There was some discussion of Strassen’s algorithm for matrix multiplication. Normally, $2 \times 2$ matrix multiplication requires 8 multiplications and 4 additions. Strassen was interested in proving that this was minimal in the number of multiplications – instead, he found a way to do it in 7 multiplications, but many more additions. This was mostly interesting from a representation theory point of view, but Strassen figured computation people would like it too, and so wrote out the derivation in elementary terms. It turns out to be way better – the basic matrix multiplication algorithm requires $O(n^3)$ steps, but because we only need to do 7 multiplications for each $2 \times 2$ minor multiplication, Strassen’s algorithm does it in $O(n^{log_2 7}) = O(n^{2.81})$. Pretty sweet!
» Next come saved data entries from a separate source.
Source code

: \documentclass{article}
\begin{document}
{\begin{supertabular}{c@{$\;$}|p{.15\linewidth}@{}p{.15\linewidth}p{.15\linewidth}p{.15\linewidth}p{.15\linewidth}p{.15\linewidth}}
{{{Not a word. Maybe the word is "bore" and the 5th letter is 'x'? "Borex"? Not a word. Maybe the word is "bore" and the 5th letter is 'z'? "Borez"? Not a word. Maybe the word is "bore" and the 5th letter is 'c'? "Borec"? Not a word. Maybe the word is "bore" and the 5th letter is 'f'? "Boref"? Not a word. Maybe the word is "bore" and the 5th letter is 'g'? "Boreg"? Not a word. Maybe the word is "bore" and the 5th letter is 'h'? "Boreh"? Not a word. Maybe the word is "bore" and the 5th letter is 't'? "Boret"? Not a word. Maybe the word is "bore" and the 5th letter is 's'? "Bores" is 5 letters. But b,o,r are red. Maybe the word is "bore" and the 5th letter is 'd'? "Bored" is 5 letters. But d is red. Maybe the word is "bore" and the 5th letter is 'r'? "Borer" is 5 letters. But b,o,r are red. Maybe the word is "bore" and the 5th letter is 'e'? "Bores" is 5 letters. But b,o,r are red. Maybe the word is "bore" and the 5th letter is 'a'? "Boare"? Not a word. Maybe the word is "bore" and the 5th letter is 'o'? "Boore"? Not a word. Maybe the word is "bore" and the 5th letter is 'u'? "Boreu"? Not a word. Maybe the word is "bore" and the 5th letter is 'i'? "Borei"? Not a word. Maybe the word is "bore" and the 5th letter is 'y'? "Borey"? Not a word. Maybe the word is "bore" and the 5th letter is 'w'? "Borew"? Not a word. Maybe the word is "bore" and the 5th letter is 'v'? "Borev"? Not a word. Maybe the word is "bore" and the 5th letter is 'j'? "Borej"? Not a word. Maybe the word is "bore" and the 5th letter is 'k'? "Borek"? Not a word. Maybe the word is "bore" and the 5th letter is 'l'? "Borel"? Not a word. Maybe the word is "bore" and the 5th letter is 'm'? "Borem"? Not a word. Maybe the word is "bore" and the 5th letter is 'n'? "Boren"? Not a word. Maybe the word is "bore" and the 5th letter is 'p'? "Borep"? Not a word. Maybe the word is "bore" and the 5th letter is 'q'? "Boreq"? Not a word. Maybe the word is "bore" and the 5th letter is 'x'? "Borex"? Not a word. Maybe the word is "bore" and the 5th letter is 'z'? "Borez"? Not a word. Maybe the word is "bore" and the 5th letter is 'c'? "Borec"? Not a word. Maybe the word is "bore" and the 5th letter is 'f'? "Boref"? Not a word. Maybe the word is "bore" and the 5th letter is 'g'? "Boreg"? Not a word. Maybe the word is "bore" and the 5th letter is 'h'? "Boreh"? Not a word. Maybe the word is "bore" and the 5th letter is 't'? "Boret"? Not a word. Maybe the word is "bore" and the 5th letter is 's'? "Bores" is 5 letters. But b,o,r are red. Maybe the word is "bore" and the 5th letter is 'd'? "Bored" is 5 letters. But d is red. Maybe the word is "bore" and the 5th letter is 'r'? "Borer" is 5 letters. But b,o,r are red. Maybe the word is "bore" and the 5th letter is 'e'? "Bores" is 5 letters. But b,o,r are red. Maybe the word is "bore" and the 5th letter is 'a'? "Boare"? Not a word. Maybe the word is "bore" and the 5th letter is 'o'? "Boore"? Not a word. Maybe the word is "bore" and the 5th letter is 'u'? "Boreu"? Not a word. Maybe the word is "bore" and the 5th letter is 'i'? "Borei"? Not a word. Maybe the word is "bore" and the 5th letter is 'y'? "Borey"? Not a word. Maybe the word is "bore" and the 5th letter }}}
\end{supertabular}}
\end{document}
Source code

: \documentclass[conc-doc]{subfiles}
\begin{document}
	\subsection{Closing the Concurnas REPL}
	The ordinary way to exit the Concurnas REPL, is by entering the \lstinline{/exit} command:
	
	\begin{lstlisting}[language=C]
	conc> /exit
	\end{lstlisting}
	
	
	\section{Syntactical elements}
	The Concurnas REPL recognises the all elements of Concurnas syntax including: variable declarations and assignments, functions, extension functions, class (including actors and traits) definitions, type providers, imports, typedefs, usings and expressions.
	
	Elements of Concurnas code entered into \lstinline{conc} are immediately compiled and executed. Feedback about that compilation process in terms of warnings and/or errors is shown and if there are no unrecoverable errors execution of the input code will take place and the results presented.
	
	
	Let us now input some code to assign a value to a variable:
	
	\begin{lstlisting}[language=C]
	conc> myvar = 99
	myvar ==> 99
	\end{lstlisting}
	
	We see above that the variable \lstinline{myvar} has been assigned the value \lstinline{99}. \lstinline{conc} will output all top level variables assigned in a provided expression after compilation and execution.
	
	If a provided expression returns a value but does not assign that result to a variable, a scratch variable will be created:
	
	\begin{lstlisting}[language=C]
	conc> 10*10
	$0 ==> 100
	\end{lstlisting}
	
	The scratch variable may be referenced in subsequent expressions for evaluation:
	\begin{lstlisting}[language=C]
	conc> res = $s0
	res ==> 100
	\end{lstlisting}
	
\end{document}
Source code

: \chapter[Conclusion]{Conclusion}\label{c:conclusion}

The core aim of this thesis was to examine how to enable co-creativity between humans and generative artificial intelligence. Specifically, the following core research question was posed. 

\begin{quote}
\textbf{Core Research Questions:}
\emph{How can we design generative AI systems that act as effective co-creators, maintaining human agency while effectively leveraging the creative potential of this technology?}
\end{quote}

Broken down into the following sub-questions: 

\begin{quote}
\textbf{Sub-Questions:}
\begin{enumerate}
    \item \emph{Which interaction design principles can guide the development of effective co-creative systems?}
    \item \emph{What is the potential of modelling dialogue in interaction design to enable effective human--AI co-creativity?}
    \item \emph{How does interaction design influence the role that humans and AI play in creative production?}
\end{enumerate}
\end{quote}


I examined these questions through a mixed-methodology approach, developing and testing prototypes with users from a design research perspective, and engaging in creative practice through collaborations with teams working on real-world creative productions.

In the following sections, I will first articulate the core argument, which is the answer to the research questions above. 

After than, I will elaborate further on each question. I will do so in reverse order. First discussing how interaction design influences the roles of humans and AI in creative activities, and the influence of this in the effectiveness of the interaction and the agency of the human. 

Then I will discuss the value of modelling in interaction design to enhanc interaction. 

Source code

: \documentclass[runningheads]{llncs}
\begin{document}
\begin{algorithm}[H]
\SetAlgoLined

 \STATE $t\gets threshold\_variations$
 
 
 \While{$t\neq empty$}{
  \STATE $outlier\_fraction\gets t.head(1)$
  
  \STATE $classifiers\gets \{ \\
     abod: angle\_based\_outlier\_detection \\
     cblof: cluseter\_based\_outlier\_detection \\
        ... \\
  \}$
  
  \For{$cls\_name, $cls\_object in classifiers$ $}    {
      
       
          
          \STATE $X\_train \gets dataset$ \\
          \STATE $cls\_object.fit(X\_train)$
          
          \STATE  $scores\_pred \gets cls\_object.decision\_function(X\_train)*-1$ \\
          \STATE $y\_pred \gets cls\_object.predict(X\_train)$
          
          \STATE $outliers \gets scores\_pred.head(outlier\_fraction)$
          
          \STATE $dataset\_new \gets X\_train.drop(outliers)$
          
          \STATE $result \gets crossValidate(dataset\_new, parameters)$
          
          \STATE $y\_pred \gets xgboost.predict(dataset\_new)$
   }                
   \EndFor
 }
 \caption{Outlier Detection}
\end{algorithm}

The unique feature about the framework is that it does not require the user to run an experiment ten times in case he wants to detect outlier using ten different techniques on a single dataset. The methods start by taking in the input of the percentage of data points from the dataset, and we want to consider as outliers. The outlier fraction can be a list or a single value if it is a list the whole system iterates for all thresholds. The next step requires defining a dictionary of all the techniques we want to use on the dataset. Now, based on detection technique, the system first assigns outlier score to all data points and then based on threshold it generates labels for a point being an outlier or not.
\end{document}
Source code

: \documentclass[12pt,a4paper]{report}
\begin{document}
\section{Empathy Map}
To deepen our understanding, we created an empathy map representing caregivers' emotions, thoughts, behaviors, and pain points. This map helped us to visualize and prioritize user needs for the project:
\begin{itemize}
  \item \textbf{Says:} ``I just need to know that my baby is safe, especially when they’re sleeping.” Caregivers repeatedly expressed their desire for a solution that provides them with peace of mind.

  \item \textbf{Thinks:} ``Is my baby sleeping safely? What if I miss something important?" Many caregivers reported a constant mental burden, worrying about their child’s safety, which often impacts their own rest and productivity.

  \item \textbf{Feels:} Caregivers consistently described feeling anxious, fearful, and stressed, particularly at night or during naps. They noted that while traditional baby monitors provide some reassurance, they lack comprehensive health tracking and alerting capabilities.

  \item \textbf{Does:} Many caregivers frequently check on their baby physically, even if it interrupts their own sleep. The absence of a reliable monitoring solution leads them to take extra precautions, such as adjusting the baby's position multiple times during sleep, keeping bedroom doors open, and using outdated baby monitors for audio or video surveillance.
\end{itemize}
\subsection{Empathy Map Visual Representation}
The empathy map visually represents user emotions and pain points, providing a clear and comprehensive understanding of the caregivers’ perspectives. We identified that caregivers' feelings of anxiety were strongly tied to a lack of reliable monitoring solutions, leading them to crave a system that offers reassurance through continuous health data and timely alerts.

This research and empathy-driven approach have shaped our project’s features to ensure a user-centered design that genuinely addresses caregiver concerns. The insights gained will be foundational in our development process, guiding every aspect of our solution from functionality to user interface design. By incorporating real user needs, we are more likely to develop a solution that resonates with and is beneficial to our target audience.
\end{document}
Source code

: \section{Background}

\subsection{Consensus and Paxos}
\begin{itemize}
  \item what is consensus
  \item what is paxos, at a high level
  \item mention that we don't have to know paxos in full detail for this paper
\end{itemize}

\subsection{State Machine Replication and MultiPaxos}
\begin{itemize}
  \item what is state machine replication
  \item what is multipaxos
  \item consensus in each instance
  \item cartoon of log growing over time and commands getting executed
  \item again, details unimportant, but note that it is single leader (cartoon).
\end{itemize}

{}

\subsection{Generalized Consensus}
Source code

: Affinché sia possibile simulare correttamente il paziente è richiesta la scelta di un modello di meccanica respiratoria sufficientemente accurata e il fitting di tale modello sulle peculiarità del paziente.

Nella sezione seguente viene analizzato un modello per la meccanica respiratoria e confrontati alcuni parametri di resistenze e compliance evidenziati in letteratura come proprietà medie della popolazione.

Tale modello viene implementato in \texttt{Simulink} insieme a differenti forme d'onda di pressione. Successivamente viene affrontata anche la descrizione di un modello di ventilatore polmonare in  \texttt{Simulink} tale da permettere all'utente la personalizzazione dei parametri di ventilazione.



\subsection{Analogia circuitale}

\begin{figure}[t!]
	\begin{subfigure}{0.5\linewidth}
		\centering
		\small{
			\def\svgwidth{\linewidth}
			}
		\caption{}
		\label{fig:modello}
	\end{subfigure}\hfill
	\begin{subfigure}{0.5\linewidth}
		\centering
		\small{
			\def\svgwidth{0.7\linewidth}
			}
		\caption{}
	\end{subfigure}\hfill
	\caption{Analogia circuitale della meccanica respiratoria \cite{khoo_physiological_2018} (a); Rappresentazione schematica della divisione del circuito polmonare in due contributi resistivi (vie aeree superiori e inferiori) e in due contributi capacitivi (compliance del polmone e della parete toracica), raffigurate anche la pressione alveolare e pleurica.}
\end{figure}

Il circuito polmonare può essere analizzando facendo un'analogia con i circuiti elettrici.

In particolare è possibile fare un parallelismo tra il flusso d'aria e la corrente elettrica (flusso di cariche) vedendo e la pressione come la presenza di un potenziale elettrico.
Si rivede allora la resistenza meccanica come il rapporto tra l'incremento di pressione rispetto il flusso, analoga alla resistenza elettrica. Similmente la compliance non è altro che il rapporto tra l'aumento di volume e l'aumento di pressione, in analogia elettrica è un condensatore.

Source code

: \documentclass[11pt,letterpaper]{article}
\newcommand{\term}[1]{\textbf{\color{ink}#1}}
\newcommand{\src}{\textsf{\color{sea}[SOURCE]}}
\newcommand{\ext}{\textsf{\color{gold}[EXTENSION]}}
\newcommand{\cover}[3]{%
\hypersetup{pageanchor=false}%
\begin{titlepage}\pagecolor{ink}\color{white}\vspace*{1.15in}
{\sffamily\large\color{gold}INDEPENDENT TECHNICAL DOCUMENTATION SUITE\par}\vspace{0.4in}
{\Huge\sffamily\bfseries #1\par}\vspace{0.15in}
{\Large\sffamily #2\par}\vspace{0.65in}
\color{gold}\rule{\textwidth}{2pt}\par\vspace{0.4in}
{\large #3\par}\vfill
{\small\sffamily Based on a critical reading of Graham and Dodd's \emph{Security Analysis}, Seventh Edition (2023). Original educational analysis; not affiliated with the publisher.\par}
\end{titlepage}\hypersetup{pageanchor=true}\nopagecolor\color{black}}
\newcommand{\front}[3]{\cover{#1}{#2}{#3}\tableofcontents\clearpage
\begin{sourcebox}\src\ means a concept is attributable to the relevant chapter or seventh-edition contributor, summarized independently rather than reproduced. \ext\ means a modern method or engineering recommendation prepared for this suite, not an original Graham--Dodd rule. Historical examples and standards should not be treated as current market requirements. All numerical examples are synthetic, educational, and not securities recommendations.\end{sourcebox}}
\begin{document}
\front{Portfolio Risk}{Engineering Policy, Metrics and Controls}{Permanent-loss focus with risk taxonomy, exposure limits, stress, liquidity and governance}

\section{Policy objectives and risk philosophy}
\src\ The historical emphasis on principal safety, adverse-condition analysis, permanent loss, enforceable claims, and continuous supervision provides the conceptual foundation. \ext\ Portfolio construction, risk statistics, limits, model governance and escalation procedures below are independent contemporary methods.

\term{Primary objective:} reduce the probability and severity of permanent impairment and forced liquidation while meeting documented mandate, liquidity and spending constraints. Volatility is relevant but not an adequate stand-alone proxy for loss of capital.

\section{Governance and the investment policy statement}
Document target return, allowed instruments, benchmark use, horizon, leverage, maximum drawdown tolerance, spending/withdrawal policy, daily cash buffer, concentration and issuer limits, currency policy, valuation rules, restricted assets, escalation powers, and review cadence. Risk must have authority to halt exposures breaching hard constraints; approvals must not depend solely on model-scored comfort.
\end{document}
John Cobb, who’s a postdoc at Auburn, also told me about another example of the algebraic perspective of physical phenomena – these are multiple oscillators on graphs. Multiple (or coupled) oscillators set up near each other exhibit really strange resonant behaviors, and will often fall in-phase with each other. An interesting question for any setup of coupled oscillators is which kinds of exotic modes you can generate.
You can solve this problem with PDEs and physics, or you can reinterpret the problem in algebro-geometric terms as describing the interesting variety defined by the intersection of each phase equation for each oscillator as well as a circular constraint. A paper by Harrington, Schenck and Stillman (2023) did just that and is really wonderful. Using algebro-geometric tools on a graph structure defined by the coupled oscillators, they are able to find novel exotic solutions.